A classy assault marketing campaign dubbed SCARLETEEL is focusing on containerized environments to perpetrate theft of proprietary knowledge and software program.
“The attacker exploited a containerized workload after which leveraged it to carry out privilege escalation into an AWS account to be able to steal proprietary software program and credentials,” Sysdig stated in a brand new report.
The superior cloud assault additionally entailed the deployment of crypto miner software program, which the cybersecurity firm stated is both an try and generate illicit income or a ploy to distract defenders and throw them off the path.
The preliminary an infection vector banked on exploiting a weak public-facing service in a self-managed Kubernetes cluster hosted on Amazon Internet Companies (AWS).
Upon gaining a profitable foothold, an XMRig crypto miner was launched and a bash script was used to acquire credentials that might be used to additional burrow into the AWS cloud infrastructure and exfiltrate delicate knowledge.
“Both crypto mining was the attacker’s preliminary objective and the objective modified as soon as they accessed the sufferer’s surroundings, or crypto mining was used as a decoy to evade the detection of knowledge exfiltration,” the corporate stated.

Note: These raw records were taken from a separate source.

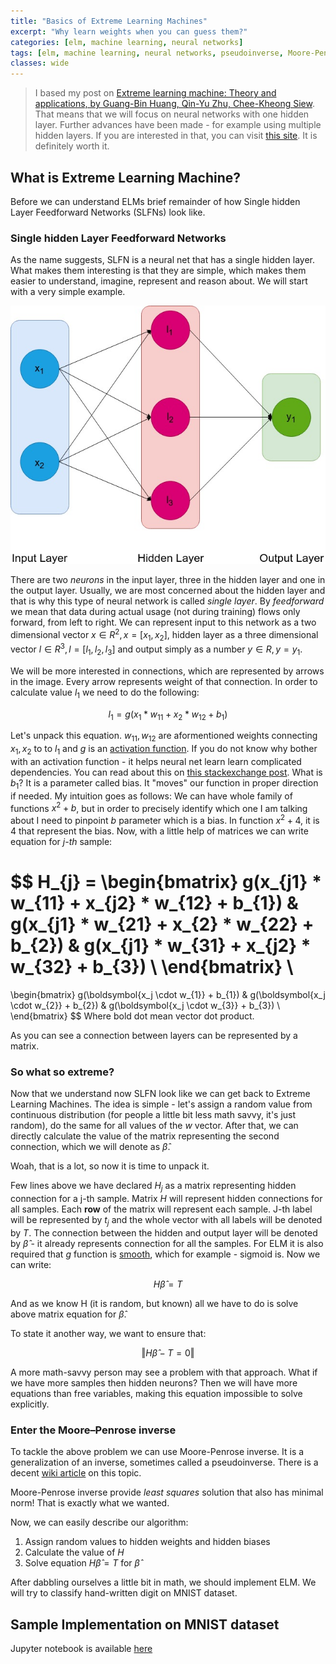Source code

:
 ```yaml
---
title: "Basics of Extreme Learning Machines"
excerpt: "Why learn weights when you can guess them?"
categories: [elm, machine learning, neural networks]
tags: [elm, machine learning, neural networks, pseudoinverse, Moore-Penrose inverse]
classes: wide
---
```


> I based my post on [Extreme learning machine: Theory and applications, by Guang-Bin Huang, Qin-Yu Zhu, Chee-Kheong Siew](http://axon.cs.byu.edu/~martinez/classes/678/Presentations/Yao.pdf). That means that we will focus on neural networks with one hidden layer. Further advances have been made - for example using multiple hidden layers. If you are interested in that, you can visit [this site](http://www.ntu.edu.sg/home/egbhuang/). It is definitely worth it. 

## What is Extreme Learning Machine?

Before we can understand ELMs brief remainder of how Single hidden Layer Feedforward Networks (SLFNs) look like.

### Single hidden Layer Feedforward Networks

As the name suggests, SLFN is a neural net that has a single hidden layer. What makes them interesting is that they are simple, which makes them easier to understand, imagine, represent and reason about. We will start with a very simple example.

![Single layer Feedforward Network](/assets/img/slfn.jpg "SLFN")

There are two _neurons_ in the input layer, three in the hidden layer and one in the output layer. Usually, we are most concerned about the hidden layer and that is why this type of neural network is called _single layer_. By _feedforward_ we mean that data during actual usage (not during training) flows only forward, from left to right. We can represent input to this network as a two dimensional vector $x \in R^{2}, x = [x_{1}, x_{2}]$, hidden layer as a three dimensional vector $l \in R^{3}, l = [l_{1}, l_{2}, l_{3}]$ and output simply as a number $y \in R, y = y_{1}$.

We will be more interested in connections, which are represented by arrows in the image. Every arrow represents weight of that connection. In order to calculate value $l_{1}$ we need to do the following:

$$l_{1} = g(x_{1} * w_{11} + x_{2} * w_{12} + b_{1})$$

Let's unpack this equation. $w_{11}, w_{12}$ are aformentioned weights connecting $x_{1}, x_{2}$ to to $l_1$ and $g$ is an [activation function](https://en.wikipedia.org/wiki/Activation_function). If you do not know why bother with an activation function - it helps neural net learn learn complicated dependencies. You can read about this on [this stackexchange post](https://ai.stackexchange.com/questions/5493/what-is-the-purpose-of-an-activation-function-in-neural-networks). What is $b_{1}$? It is a parameter called bias. It "moves" our function in proper direction if needed. My intuition goes as follows: We can have whole family of functions $x^{2} + b$, but in order to precisely identify which one I am talking about I need to pinpoint $b$ parameter which is a bias. In function $x^{2} + 4$, it is 4 that represent the bias. Now, with a little help of matrices we can write equation for _j-th_ sample:

$$
H_{j} = 
\begin{bmatrix}
g(x_{j1} * w_{11} + x_{j2} * w_{12} + b_{1}) & g(x_{j1} * w_{21} + x_{2} * w_{22} + b_{2}) & g(x_{j1} * w_{31} + x_{j2} * w_{32} + b_{3}) \\
\end{bmatrix} \\
= 
\begin{bmatrix}
g(\boldsymbol{x_j \cdot w_{1}} + b_{1}) & g(\boldsymbol{x_j \cdot w_{2}} + b_{2}) & g(\boldsymbol{x_j \cdot w_{3}} + b_{3}) \\
\end{bmatrix}
$$
Where bold dot mean vector dot product.

As you can see a connection between layers can be represented by a matrix.

### So what so extreme?

Now that we understand now SLFN look like we can get back to Extreme Learning Machines. The idea is simple - let's assign a random value from continuous distribution (for people a little bit less math savvy, it's just random), do the same for all values of the $w$ vector. After that, we can directly calculate the value of the matrix representing the second connection, which we will denote as $\hat{\beta}$.

Woah, that is a lot, so now it is time to unpack it.

Few lines above we have declared $H_j$ as a matrix representing hidden connection for a j-th sample. Matrix $H$ will represent hidden connections for all samples. Each **row** of the matrix will represent each sample. J-th label will be represented by $t_{j}$ and the whole vector with all labels will be denoted by $T$. The connection between the hidden and output layer will be denoted by $\hat{\beta}$ - it already represents connection for all the samples. For ELM it is also required that $g$ function is [smooth](https://en.wikipedia.org/wiki/Smoothness), which for example - sigmoid is. Now we can write:

$$H\hat{\beta} = T$$

And as we know H (it is random, but known) all we have to do is solve above matrix equation for $\hat{\beta}$.

To state it another way, we want to ensure that:

$$\Vert H\hat{\beta} - T = 0\Vert$$

A more math-savvy person may see a problem with that approach. What if we have more samples then hidden neurons? Then we will have more equations than free variables, making this equation impossible to solve explicitly.

### Enter the Moore–Penrose inverse

To tackle the above problem we can use Moore-Penrose inverse. It is a generalization of an inverse, sometimes called a pseudoinverse. There is a decent [wiki article](https://en.wikipedia.org/wiki/Moore%E2%80%93Penrose_inverse) on this topic.

Moore-Penrose inverse provide _least squares_ solution that also has minimal norm! That is exactly what we wanted. 

Now, we can easily describe our algorithm:

1. Assign random values to hidden weights and hidden biases
2. Calculate the value of $H$
3. Solve equation $H\hat{\beta} = T$ for $\hat{\beta}$

After dabbling ourselves a little bit in math, we should implement ELM. We will try to classify hand-written digit on MNIST dataset.

## Sample Implementation on MNIST dataset

Jupyter notebook is available [here](link)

The intrusion notably additionally disabled CloudTrail logs to attenuate the digital footprint, stopping Sysdig from accessing further proof. In all, it allowed the risk actor to entry greater than 1TB of knowledge, together with buyer scripts, troubleshooting instruments, and logging recordsdata.
“Additionally they tried to pivot utilizing a Terraform state file to different linked AWS accounts to unfold their attain all through the group,” the corporate stated. This, nevertheless, proved to be unsuccessful resulting from lack of permissions.
The findings come weeks after Sysdig additionally detailed one other cryptojacking marketing campaign mounted by the 8220 Gang between November 2022 and January 2023 focusing on exploitable Apache internet server and Oracle Weblogic functions.